On the other hand, the thermal electrons adhere to the inside of the wall surface of the ionization chamber 10 or the reflective electrode 14, which causes contamination. Further, since ions derived from the sample component are generated in a region where thermal electrons exist, if thermal electrons exist in the very vicinity of the inner surface of the wall of the ionization chamber 10 or the reflective electrode 14, the generated ions also easily come into contact with the inner surface of the wall of the ionization chamber 10 or the reflective electrode 14, which also causes contamination. When the inner surface of the wall of the ionization chamber 10 or the reflective electrode 14 is contaminated, the electric field formed inside the ionization chamber 10 is disturbed, and the extraction efficiency of the ions from the ionization chamber 10 is lowered or the extraction of the ions becomes unstable. As a result, the amount of ions to be transported to the quadrupole mass filter 3 decreases, resulting in a decrease in detection sensitivity.
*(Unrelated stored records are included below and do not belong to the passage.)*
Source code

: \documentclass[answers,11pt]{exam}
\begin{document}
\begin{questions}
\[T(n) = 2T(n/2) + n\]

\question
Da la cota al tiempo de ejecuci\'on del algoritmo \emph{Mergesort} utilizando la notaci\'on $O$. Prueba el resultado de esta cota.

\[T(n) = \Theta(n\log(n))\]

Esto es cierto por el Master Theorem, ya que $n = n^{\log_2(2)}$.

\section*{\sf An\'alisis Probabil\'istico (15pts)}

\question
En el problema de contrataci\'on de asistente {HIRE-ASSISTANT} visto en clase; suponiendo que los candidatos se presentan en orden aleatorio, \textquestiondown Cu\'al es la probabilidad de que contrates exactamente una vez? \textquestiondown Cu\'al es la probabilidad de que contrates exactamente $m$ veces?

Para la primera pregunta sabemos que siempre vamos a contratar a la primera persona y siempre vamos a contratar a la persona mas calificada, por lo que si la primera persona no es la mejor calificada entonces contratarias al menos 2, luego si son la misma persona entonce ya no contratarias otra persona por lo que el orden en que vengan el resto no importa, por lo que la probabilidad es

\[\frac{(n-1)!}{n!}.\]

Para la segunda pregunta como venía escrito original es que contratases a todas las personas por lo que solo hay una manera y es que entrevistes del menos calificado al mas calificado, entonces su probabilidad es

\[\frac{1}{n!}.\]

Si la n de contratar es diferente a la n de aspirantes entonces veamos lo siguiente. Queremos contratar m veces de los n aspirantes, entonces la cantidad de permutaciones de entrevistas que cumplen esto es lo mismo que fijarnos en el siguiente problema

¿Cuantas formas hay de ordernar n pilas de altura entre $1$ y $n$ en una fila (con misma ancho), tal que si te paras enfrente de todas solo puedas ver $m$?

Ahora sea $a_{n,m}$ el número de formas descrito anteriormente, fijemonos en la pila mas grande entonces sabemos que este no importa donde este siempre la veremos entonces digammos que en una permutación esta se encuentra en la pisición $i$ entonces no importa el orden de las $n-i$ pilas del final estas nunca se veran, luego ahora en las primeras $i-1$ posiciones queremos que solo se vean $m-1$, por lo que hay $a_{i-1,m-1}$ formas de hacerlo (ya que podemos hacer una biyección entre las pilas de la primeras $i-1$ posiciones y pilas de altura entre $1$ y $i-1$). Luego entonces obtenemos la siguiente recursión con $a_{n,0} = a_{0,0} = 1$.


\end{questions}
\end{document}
Therefore, in the ei ion source 1 of the mass spectrometer of the present embodiment, the structure is devised so that the thermal electrons incident into the ionization chamber 10 do not easily come into contact with the inner surface of the wall of the ionization chamber 10 or the reflective electrode 14.

Fig. 3 is a schematic diagram for explaining a difference in structure between the ei ion source of the present embodiment and a conventional ei ion source. In fig. 3, reference numerals 11A and 12A denote positions of the filament and the opposed filament in the orthogonal filament arrangement structure described in fig. 4. In this case, the filament and the opposing filament are arranged so as to extend in the Y-axis direction. Reference numeral 105A indicates the position of the front wall portion of the ionization chamber 10 in the orthogonal filament arrangement, and reference numeral 14A indicates the position of the reflection electrode in the orthogonal filament arrangement. In the orthogonal filament arrangement structure, even when thermal electrons emitted from the filament 11A spirally turn and bulge outward, they hardly come into contact with the inside of the front wall portion 105A of the ionization chamber 10 or the reflection electrode 14A.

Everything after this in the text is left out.